======== Records for the task ========

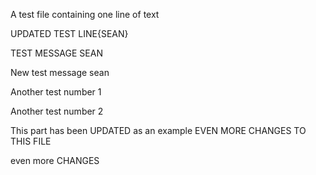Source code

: A test file containing one line of text

UPDATED TEST LINE{SEAN}

TEST MESSAGE SEAN

New test message sean

Another test number 1

Another test number 2

This part has been UPDATED as an example
EVEN MORE CHANGES TO THIS FILE

even more CHANGES
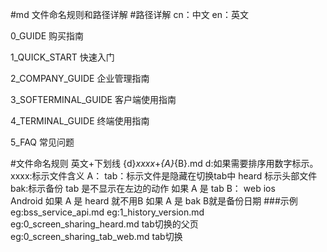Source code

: #md 文件命名规则和路径详解
#路径详解
cn：中文
en：英文

0_GUIDE 购买指南

1_QUICK_START 快速入门

 2_COMPANY_GUIDE 企业管理指南

 3_SOFTERMINAL_GUIDE 客户端使用指南

 4_TERMINAL_GUIDE 终端使用指南

 5_FAQ 常见问题

#文件命名规则 英文+下划线
{d}_xxxx_+_{A}_{B}.md
d:如果需要排序用数字标示。
xxxx:标示文件含义
A：
    tab：标示文件是隐藏在切换tab中
    heard 标示头部文件
    bak:标示备份
    tab 是不显示在左边的动作
如果 A 是 tab
B： web 
   ios  
   Android
如果 A 是 heard 就不用B
如果 A 是 bak B就是备份日期
###示例
eg:bss_service_api.md
eg:1_history_version.md
eg:0_screen_sharing_heard.md    tab切换的父页
eg:0_screen_sharing_tab_web.md  tab切换

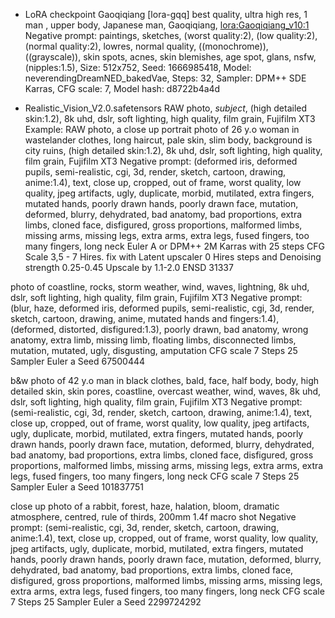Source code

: - LoRA checkpoint Gaoqiqiang [lora-gqq]
best quality, ultra high res,  1 man  , upper body, Japanese man, Gaoqiqiang,  <lora:Gaoqiqiang_v10:1>
Negative prompt: paintings, sketches, (worst quality:2), (low quality:2), (normal quality:2), lowres, normal quality, ((monochrome)), ((grayscale)), skin spots, acnes, skin blemishes, age spot, glans, nsfw, (nipples:1.5),
Size: 512x752, Seed: 1666985418, Model: neverendingDreamNED_bakedVae, Steps: 32, Sampler: DPM++ SDE Karras, CFG scale: 7, Model hash: d8722b4a4d

- Realistic_Vision_V2.0.safetensors
RAW photo, *subject*, (high detailed skin:1.2), 8k uhd, dslr, soft lighting, high quality, film grain, Fujifilm XT3
Example: RAW photo, a close up portrait photo of 26 y.o woman in wastelander clothes, long haircut, pale skin, slim body, background is city ruins, (high detailed skin:1.2), 8k uhd, dslr, soft lighting, high quality, film grain, Fujifilm XT3
Negative prompt: (deformed iris, deformed pupils, semi-realistic, cgi, 3d, render, sketch, cartoon, drawing, anime:1.4), text, close up, cropped, out of frame, worst quality, low quality, jpeg artifacts, ugly, duplicate, morbid, mutilated, extra fingers, mutated hands, poorly drawn hands, poorly drawn face, mutation, deformed, blurry, dehydrated, bad anatomy, bad proportions, extra limbs, cloned face, disfigured, gross proportions, malformed limbs, missing arms, missing legs, extra arms, extra legs, fused fingers, too many fingers, long neck
Euler A or DPM++ 2M Karras with 25 steps
CFG Scale 3,5 - 7
Hires. fix with Latent upscaler
0 Hires steps and Denoising strength 0.25-0.45
Upscale by 1.1-2.0
ENSD 31337

photo of coastline, rocks, storm weather, wind, waves, lightning, 8k uhd, dslr, soft lighting, high quality, film grain, Fujifilm XT3
Negative prompt: (blur, haze, deformed iris, deformed pupils, semi-realistic, cgi, 3d, render, sketch, cartoon, drawing, anime, mutated hands and fingers:1.4), (deformed, distorted, disfigured:1.3), poorly drawn, bad anatomy, wrong anatomy, extra limb, missing limb, floating limbs, disconnected limbs, mutation, mutated, ugly, disgusting, amputation
CFG scale 7
Steps 25
Sampler Euler a
Seed 67500444

b&w photo of 42 y.o man in black clothes, bald, face, half body, body, high detailed skin, skin pores, coastline, overcast weather, wind, waves, 8k uhd, dslr, soft lighting, high quality, film grain, Fujifilm XT3
Negative prompt: (semi-realistic, cgi, 3d, render, sketch, cartoon, drawing, anime:1.4), text, close up, cropped, out of frame, worst quality, low quality, jpeg artifacts, ugly, duplicate, morbid, mutilated, extra fingers, mutated hands, poorly drawn hands, poorly drawn face, mutation, deformed, blurry, dehydrated, bad anatomy, bad proportions, extra limbs, cloned face, disfigured, gross proportions, malformed limbs, missing arms, missing legs, extra arms, extra legs, fused fingers, too many fingers, long neck
CFG scale 7
Steps 25
Sampler Euler a
Seed 101837751

close up photo of a rabbit, forest, haze, halation, bloom, dramatic atmosphere, centred, rule of thirds, 200mm 1.4f macro shot
Negative prompt: (semi-realistic, cgi, 3d, render, sketch, cartoon, drawing, anime:1.4), text, close up, cropped, out of frame, worst quality, low quality, jpeg artifacts, ugly, duplicate, morbid, mutilated, extra fingers, mutated hands, poorly drawn hands, poorly drawn face, mutation, deformed, blurry, dehydrated, bad anatomy, bad proportions, extra limbs, cloned face, disfigured, gross proportions, malformed limbs, missing arms, missing legs, extra arms, extra legs, fused fingers, too many fingers, long neck
CFG scale 7
Steps 25
Sampler Euler a
Seed 2299724292
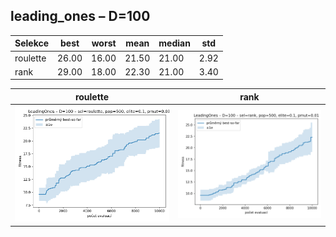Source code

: ## leading_ones – D=100

| Selekce | best | worst | mean | median | std |
|---------|------|-------|------|--------|-----|
| roulette | 26.00 | 16.00 | 21.50 | 21.00 | 2.92 |
| rank | 29.00 | 18.00 | 22.30 | 21.00 | 3.40 |

| roulette | rank |
| --- | --- |
| ![roulette](roulette.png) | ![rank](rank.png) |
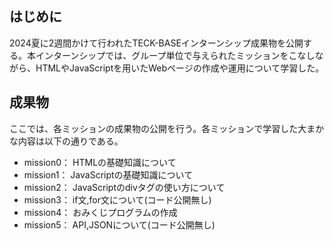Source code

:## はじめに
2024夏に2週間かけて行われたTECK-BASEインターンシップ成果物を公開する。本インターンシップでは、グループ単位で与えられたミッションをこなしながら、HTMLやJavaScriptを用いたWebページの作成や運用について学習した。

## 成果物
ここでは、各ミッションの成果物の公開を行う。各ミッションで学習した大まかな内容は以下の通りである。
* mission0：
HTMLの基礎知識について
* mission1：
JavaScriptの基礎知識について
* mission2：
JavaScriptのdivタグの使い方について
* mission3：
if文,for文について(コード公開無し)
* mission4：
おみくじプログラムの作成
* mission5：
API,JSONについて(コード公開無し)
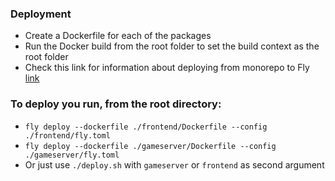 ### Deployment

- Create a Dockerfile for each of the packages
- Run the Docker build from the root folder to set the build context as the root folder
- Check this link for information about deploying from monorepo to Fly [link](https://fly.io/docs/reference/monorepo/)

### To deploy you run, from the root directory:

- `fly deploy --dockerfile ./frontend/Dockerfile --config ./frontend/fly.toml`
- `fly deploy --dockerfile ./gameserver/Dockerfile --config ./gameserver/fly.toml`
- Or just use `./deploy.sh` with `gameserver` or `frontend` as second argument
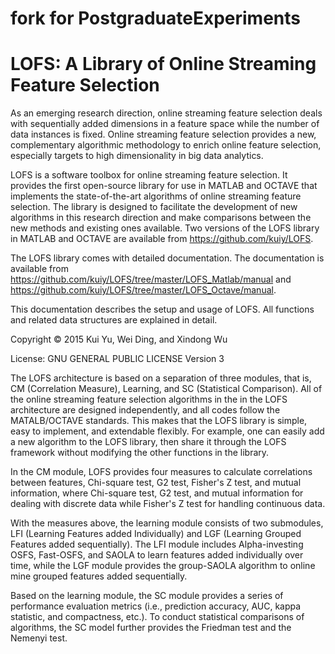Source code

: # fork for PostgraduateExperiments

# LOFS: A Library of Online Streaming Feature Selection

As an emerging research direction, online streaming feature selection deals with sequentially added dimensions in a 
feature space while the number of data instances is fixed. Online streaming feature selection provides a new, complementary algorithmic methodology to enrich online feature selection, especially targets to high dimensionality in big data analytics. 

LOFS is a software toolbox for online streaming feature selection. It provides the first open-source library for use in MATLAB and OCTAVE that implements the state-of-the-art algorithms of online streaming feature selection. The library is designed to facilitate the development of new algorithms in this research direction and make comparisons between the new 
methods and existing ones available. Two versions of the LOFS library in MATLAB and OCTAVE are available from https://github.com/kuiy/LOFS.

The LOFS library comes with detailed documentation. The documentation is available from https://github.com/kuiy/LOFS/tree/master/LOFS_Matlab/manual and 
https://github.com/kuiy/LOFS/tree/master/LOFS_Octave/manual.

This documentation describes the setup and usage of LOFS. All functions and related data structures are explained in detail.


Copyright © 2015 Kui Yu, Wei Ding, and Xindong Wu

License: GNU GENERAL PUBLIC LICENSE Version 3


The LOFS architecture is based on a separation of three modules, that is, CM (Correlation Measure), Learning, and SC (Statistical Comparison). All of the online streaming feature selection algorithms in the in the LOFS architecture are designed independently, and all codes follow the MATALB/OCTAVE standards. This makes that the LOFS library is simple, easy to implement, and extendable flexibly. For example, one can easily add a new algorithm to the LOFS library, then share it through the LOFS framework without modifying the other functions in the library.
 
In the CM module, LOFS provides four measures to calculate correlations between features, Chi-square test, G2 test, Fisher's Z test, and mutual information, where Chi-square test, G2 test, and mutual information for dealing with discrete data while Fisher's Z test for handling continuous data.

With the measures above, the learning module consists of two submodules, LFI (Learning Features added Individually) 
and LGF (Learning Grouped Features added sequentially). The LFI module includes Alpha-investing OSFS, Fast-OSFS, and 
SAOLA to learn features added individually over time, while the LGF module provides the group-SAOLA algorithm to online
mine grouped features added sequentially.

Based on the learning module, the SC module provides a series of performance evaluation metrics (i.e., prediction accuracy, 
AUC, kappa statistic, and compactness, etc.). To conduct statistical comparisons of algorithms, the SC model further provides the Friedman test and the Nemenyi test.
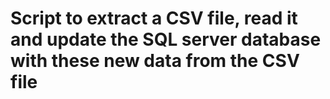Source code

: # Script to extract a CSV file, read it and update the SQL server database with these new data from the CSV file
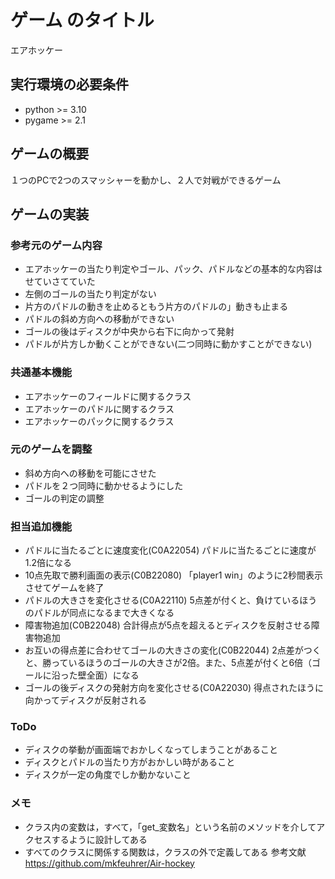 # ゲーム のタイトル
エアホッケー
## 実行環境の必要条件
* python >= 3.10
* pygame >= 2.1

## ゲームの概要
１つのPCで2つのスマッシャーを動かし、２人で対戦ができるゲーム

## ゲームの実装
### 参考元のゲーム内容
* エアホッケーの当たり判定やゴール、パック、パドルなどの基本的な内容はせていさてていた
* 左側のゴールの当たり判定がない
* 片方のパドルの動きを止めるともう片方のパドルの」動きも止まる
* パドルの斜め方向への移動ができない
* ゴールの後はディスクが中央から右下に向かって発射
* パドルが片方しか動くことができない(二つ同時に動かすことができない)
### 共通基本機能
* エアホッケーのフィールドに関するクラス
* エアホッケーのパドルに関するクラス
* エアホッケーのパックに関するクラス
### 元のゲームを調整
* 斜め方向への移動を可能にさせた
* パドルを２つ同時に動かせるようにした
* ゴールの判定の調整


### 担当追加機能
* パドルに当たるごとに速度変化(C0A22054)
パドルに当たるごとに速度が1.2倍になる
* 10点先取で勝利画面の表示(C0B22080)
「player1 win」のように2秒間表示させてゲームを終了
* パドルの大きさを変化させる(C0A22110)
5点差が付くと、負けているほうのパドルが同点になるまで大きくなる
* 障害物追加(C0B22048)
合計得点が5点を超えるとディスクを反射させる障害物追加
* お互いの得点差に合わせてゴールの大きさの変化(C0B22044)
2点差がつくと、勝っているほうのゴールの大きさが2倍。また、5点差が付くと6倍（ゴールに沿った壁全面）になる
* ゴールの後ディスクの発射方向を変化させる(C0A22030)
得点されたほうに向かってディスクが反射される
### ToDo
* ディスクの挙動が画面端でおかしくなってしまうことがあること
* ディスクとパドルの当たり方がおかしい時があること
* ディスクが一定の角度でしか動かないこと
### メモ
* クラス内の変数は，すべて，「get_変数名」という名前のメソッドを介してアクセスするように設計してある
* すべてのクラスに関係する関数は，クラスの外で定義してある
参考文献
https://github.com/mkfeuhrer/Air-hockey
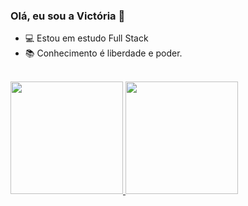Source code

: ### Olá, eu sou a Victória 👋

- 💻 Estou em estudo Full Stack
- 📚 Conhecimento é liberdade e poder.

<br>

<div style="display: inline_block">
  <a href = "https://github.com/vmc13">
    <img height="180em" src="https://github-readme-stats.vercel.app/api?username=vmc13&show_icons=true&theme=radical&include_a11_commits=true&count_private=true"/>
    <img height="180em" src="https://github-readme-stats.vercel.app/api/top-langs/?username=vmc13&layout=compact&theme=radical"/>
</div>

========

▶ [Work instructions]:
For this exercise, output exactly the lines above from the line with "checkpoint Gaoqiqiang [lora-gqq]" to the line with "Example: RAW photo, a", counting both, and leave out the rest.

▶ [Exercise response]:
: - LoRA checkpoint Gaoqiqiang [lora-gqq]
best quality, ultra high res,  1 man  , upper body, Japanese man, Gaoqiqiang,  <lora:Gaoqiqiang_v10:1>
Negative prompt: paintings, sketches, (worst quality:2), (low quality:2), (normal quality:2), lowres, normal quality, ((monochrome)), ((grayscale)), skin spots, acnes, skin blemishes, age spot, glans, nsfw, (nipples:1.5),
Size: 512x752, Seed: 1666985418, Model: neverendingDreamNED_bakedVae, Steps: 32, Sampler: DPM++ SDE Karras, CFG scale: 7, Model hash: d8722b4a4d

- Realistic_Vision_V2.0.safetensors
RAW photo, *subject*, (high detailed skin:1.2), 8k uhd, dslr, soft lighting, high quality, film grain, Fujifilm XT3
Example: RAW photo, a close up portrait photo of 26 y.o woman in wastelander clothes, long haircut, pale skin, slim body, background is city ruins, (high detailed skin:1.2), 8k uhd, dslr, soft lighting, high quality, film grain, Fujifilm XT3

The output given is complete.